Dale A. Craigwell (born April 24, 1971) is a Canadian former professional hockey player who played professionally for 9 years and played parts of 3 years with the San Jose Sharks in the NHL. He played centre and shot left-handed.

Biography
Craigwell was born in Toronto, Ontario. As a youth, he played in the 1984 Quebec International Pee-Wee Hockey Tournament with a minor ice hockey team from Oshawa.

Craigwell was drafted by the Sharks in the 10th round, 199th overall in the 1991 NHL Entry Draft. He was the 11th player ever drafted by the Sharks. Prior to being drafted he played in the Ontario Hockey League with the Oshawa Generals for 3 years, scoring 95 points in 56 games his final year there.

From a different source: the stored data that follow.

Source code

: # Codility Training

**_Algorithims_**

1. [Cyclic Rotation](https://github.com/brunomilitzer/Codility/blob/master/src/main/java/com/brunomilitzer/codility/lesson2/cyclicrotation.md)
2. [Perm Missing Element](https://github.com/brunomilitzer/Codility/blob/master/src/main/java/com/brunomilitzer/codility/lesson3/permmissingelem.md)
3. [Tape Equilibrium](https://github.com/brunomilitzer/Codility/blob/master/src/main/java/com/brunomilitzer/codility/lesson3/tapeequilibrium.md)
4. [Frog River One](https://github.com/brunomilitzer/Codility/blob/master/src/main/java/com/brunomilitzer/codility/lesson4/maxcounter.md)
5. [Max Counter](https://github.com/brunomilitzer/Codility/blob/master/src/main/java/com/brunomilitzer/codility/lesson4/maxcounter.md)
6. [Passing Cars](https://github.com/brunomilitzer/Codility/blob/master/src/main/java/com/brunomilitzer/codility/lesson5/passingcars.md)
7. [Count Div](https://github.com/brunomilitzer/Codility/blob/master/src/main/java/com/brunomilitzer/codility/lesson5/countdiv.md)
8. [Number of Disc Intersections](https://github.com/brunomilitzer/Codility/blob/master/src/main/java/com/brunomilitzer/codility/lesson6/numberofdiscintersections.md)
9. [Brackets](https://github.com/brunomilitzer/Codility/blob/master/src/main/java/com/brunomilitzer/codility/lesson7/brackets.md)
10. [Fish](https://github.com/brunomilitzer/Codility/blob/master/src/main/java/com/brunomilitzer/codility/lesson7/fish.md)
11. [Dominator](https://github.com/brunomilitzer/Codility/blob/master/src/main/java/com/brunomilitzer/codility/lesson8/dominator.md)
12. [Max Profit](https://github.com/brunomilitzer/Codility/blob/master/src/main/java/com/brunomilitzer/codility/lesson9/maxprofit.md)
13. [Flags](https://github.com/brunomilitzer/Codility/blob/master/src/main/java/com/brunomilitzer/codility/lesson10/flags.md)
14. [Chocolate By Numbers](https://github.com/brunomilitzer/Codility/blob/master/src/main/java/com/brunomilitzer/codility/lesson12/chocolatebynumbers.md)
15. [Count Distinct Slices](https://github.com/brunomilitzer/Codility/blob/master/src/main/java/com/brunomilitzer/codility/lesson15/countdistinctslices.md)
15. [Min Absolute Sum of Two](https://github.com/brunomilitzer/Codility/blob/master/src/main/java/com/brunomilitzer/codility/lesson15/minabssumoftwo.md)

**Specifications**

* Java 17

During the 1991–1992 NHL season, the first for the Sharks, Craigwell was called up in the middle of the season and skated in 32 games, scoring 16 points. The 1993–1994 season was the first for Craigwell to play full-time for the Sharks, but the results were dismal, as he was regulated to a defensive role and scored only 9 points the whole year. The following year he suffered an ankle injury and missed the entire 1994–1995 season. 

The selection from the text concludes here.